In a hedonistic age, it is perhaps unsurprising that dairy products are now seen with such frequency. Cream cakes are displayed on television adverts and in shop windows. Ice-creams are paraded on the top of vans. Milk is left on the very step on which we ascend into our own homes.

We have become acclimatised to dairy products. They are all around us, inviting us, tempting us. Perhaps we even have too many dairy products.

But have they brought us happiness?

Everybody is searching for happiness. Happiness is what we seek. A quest, a goal. A never-ending hunt for contentment, fulfilment.

And on one level, perhaps the dash of milk we allow ourselves in each mug of tea gives us a moment of pleasure and makes the tea taste nicer. Nobody denies that crackers taste less dry with a chunk of brie.
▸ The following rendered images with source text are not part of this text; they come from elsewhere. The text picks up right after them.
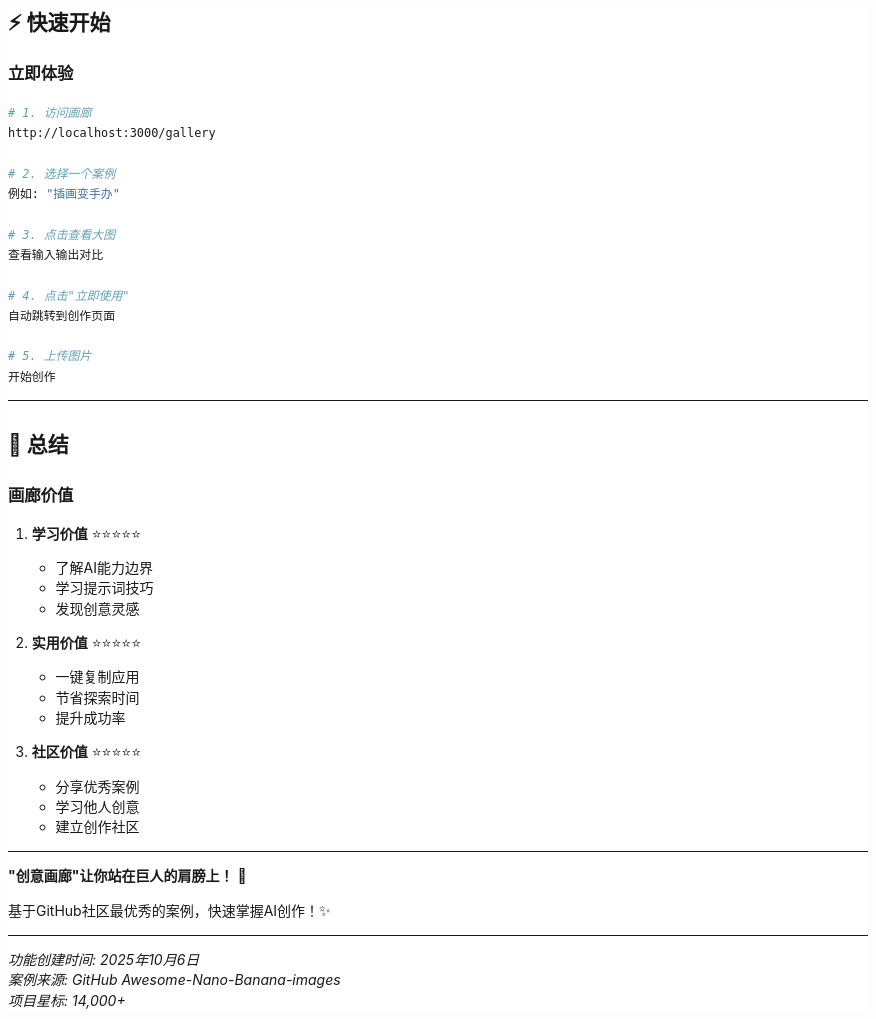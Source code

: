 
## ⚡ 快速开始

### **立即体验**

```bash
# 1. 访问画廊
http://localhost:3000/gallery

# 2. 选择一个案例
例如: "插画变手办"

# 3. 点击查看大图
查看输入输出对比

# 4. 点击"立即使用"
自动跳转到创作页面

# 5. 上传图片
开始创作
```

---

## 🎉 总结

### **画廊价值**

1. **学习价值** ⭐⭐⭐⭐⭐
   - 了解AI能力边界
   - 学习提示词技巧
   - 发现创意灵感

2. **实用价值** ⭐⭐⭐⭐⭐
   - 一键复制应用
   - 节省探索时间
   - 提升成功率

3. **社区价值** ⭐⭐⭐⭐⭐
   - 分享优秀案例
   - 学习他人创意
   - 建立创作社区

---

**"创意画廊"让你站在巨人的肩膀上！** 🎨

基于GitHub社区最优秀的案例，快速掌握AI创作！✨

---

*功能创建时间: 2025年10月6日*  
*案例来源: GitHub Awesome-Nano-Banana-images*  
*项目星标: 14,000+*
But we have not found in dairy products the fulfilling, permanent happiness that we perhaps want to expect. I recall the first time I allowed myself the indulgence of consuming a bowlful of profiteroles, when I was in my mid-40s. “Is that it?” I recall thinking, as I wiped away the last vestiges of cream from my sated lips.
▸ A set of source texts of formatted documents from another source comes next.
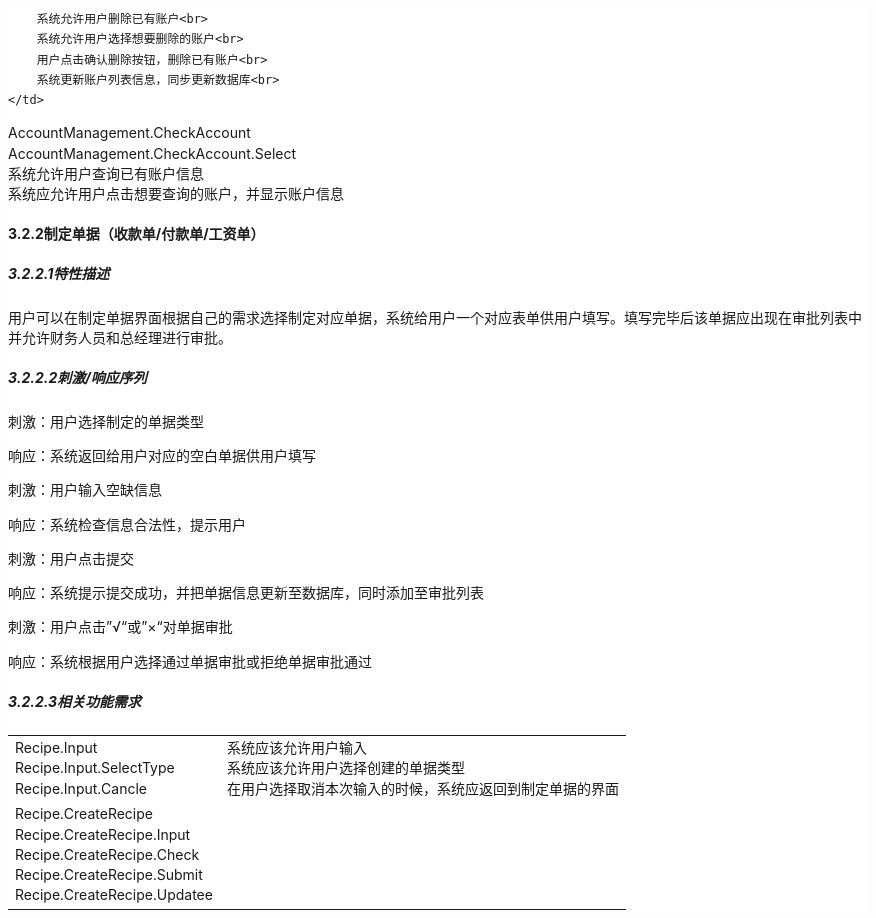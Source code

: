         系统允许用户删除已有账户<br>
        系统允许用户选择想要删除的账户<br>
        用户点击确认删除按钮，删除已有账户<br>
        系统更新账户列表信息，同步更新数据库<br>
    </td>
</tr>
    <tr>
    <td>
        AccountManagement.CheckAccount<br>
        AccountManagement.CheckAccount.Select<br>
    </td>
    <td>
        系统允许用户查询已有账户信息<br>
        系统应允许用户点击想要查询的账户，并显示账户信息<br>
    </td>
</tr>
</table>






#### 3.2.2制定单据（收款单/付款单/工资单）

##### 3.2.2.1特性描述

用户可以在制定单据界面根据自己的需求选择制定对应单据，系统给用户一个对应表单供用户填写。填写完毕后该单据应出现在审批列表中并允许财务人员和总经理进行审批。

##### 3.2.2.2刺激/响应序列

刺激：用户选择制定的单据类型

响应：系统返回给用户对应的空白单据供用户填写

刺激：用户输入空缺信息

响应：系统检查信息合法性，提示用户

刺激：用户点击提交

响应：系统提示提交成功，并把单据信息更新至数据库，同时添加至审批列表

刺激：用户点击”√“或”×“对单据审批

响应：系统根据用户选择通过单据审批或拒绝单据审批通过

##### 3.2.2.3相关功能需求

<table>
    <tr>
        <td>
            Recipe.Input<br>
            Recipe.Input.SelectType<br>
            Recipe.Input.Cancle<br>
    </td>
    <td>
        系统应该允许用户输入<br>
        系统应该允许用户选择创建的单据类型<br>
        在用户选择取消本次输入的时候，系统应返回到制定单据的界面<br>
    </td>
        </tr>
<tr>
    <td>
        Recipe.CreateRecipe<br>
        Recipe.CreateRecipe.Input<br>
        Recipe.CreateRecipe.Check<br>
        Recipe.CreateRecipe.Submit<br>
        Recipe.CreateRecipe.Updatee<br>
    </td>
    <td>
It was only much later in life that I realised we only find the true potential in dairy products when we allow ourselves to digest as much as we ingest.

I have found, for example, that dairy products have played a vital part in keeping my strength up in what has been a rigorous a glittering stage career, particularly with regard to my skills as a tap-dancer. I could not have performed in the number of pantomimes I have managed to do, without some form of digestion where dairy products are concerned.

But ingestion is important too. I recall once on Give Us A Clue being asked to mime the film title Confessions of a Milkman. I responded to this challenge in the way that seemed most appropriate, by dropping my trousers and draining a glass of warm milk. How Sue Pollard interpreted this as Honey, I Shrunk the Kids I have never been sure; perhaps in a Biblical sense she saw milk as very much linked to honey.

We all seek our promised land. I believe, in being a tap-dancing panto-producing personality, I have at least attained a degree of alliteration.

But it is also worth bearing in mind that, whilst a Mini-Milk used to cost a mere ten pence, it is now as expensive as a Cornetto used to be. And it may be my imagination, but it seems that they are even more Mini than ever before.